**Exercise requirements:** Count the lines below that contain the word "flags", and report only that number.

**Data records:**
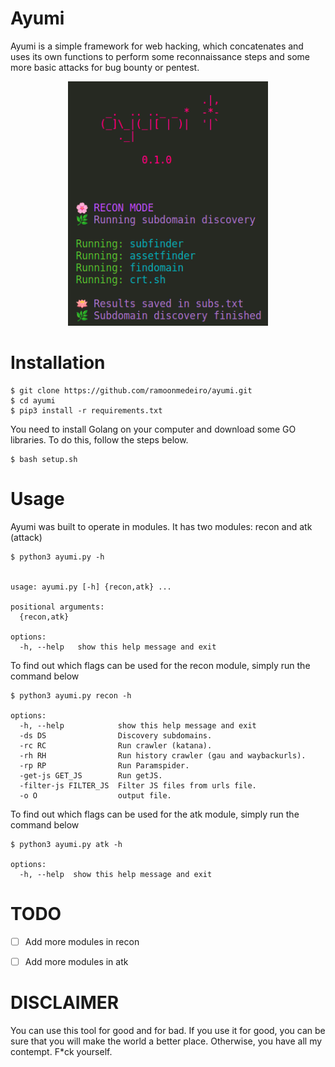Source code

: # Ayumi

Ayumi is a simple framework for web hacking, which concatenates and uses its own functions to perform some reconnaissance steps and some more basic attacks for bug bounty or pentest.


<div align="center">
  <img src="/assets/imgs/banner.png" width="320px" />
</div>

# Installation

```
$ git clone https://github.com/ramoonmedeiro/ayumi.git
$ cd ayumi
$ pip3 install -r requirements.txt
```
You need to install Golang on your computer and download some GO libraries.
To do this, follow the steps below.

```
$ bash setup.sh
```

# Usage

Ayumi was built to operate in modules. It has two modules: recon and atk (attack)

```
$ python3 ayumi.py -h


usage: ayumi.py [-h] {recon,atk} ...

positional arguments:
  {recon,atk}

options:
  -h, --help   show this help message and exit
```

To find out which flags can be used for the recon module, simply run the command below

```
$ python3 ayumi.py recon -h

options:
  -h, --help            show this help message and exit
  -ds DS                Discovery subdomains.
  -rc RC                Run crawler (katana).
  -rh RH                Run history crawler (gau and waybackurls).
  -rp RP                Run Paramspider.
  -get-js GET_JS        Run getJS.
  -filter-js FILTER_JS  Filter JS files from urls file.
  -o O                  output file.
```

To find out which flags can be used for the atk module, simply run the command below

```
$ python3 ayumi.py atk -h

options:
  -h, --help  show this help message and exit

```


# TODO

- [ ] Add more modules in recon
- [ ] Add more modules in atk


# DISCLAIMER

You can use this tool for good and for bad. If you use it for good, you can be sure that you will make the world a better place. Otherwise, you have all my contempt. F*ck yourself.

**Task solution:** 2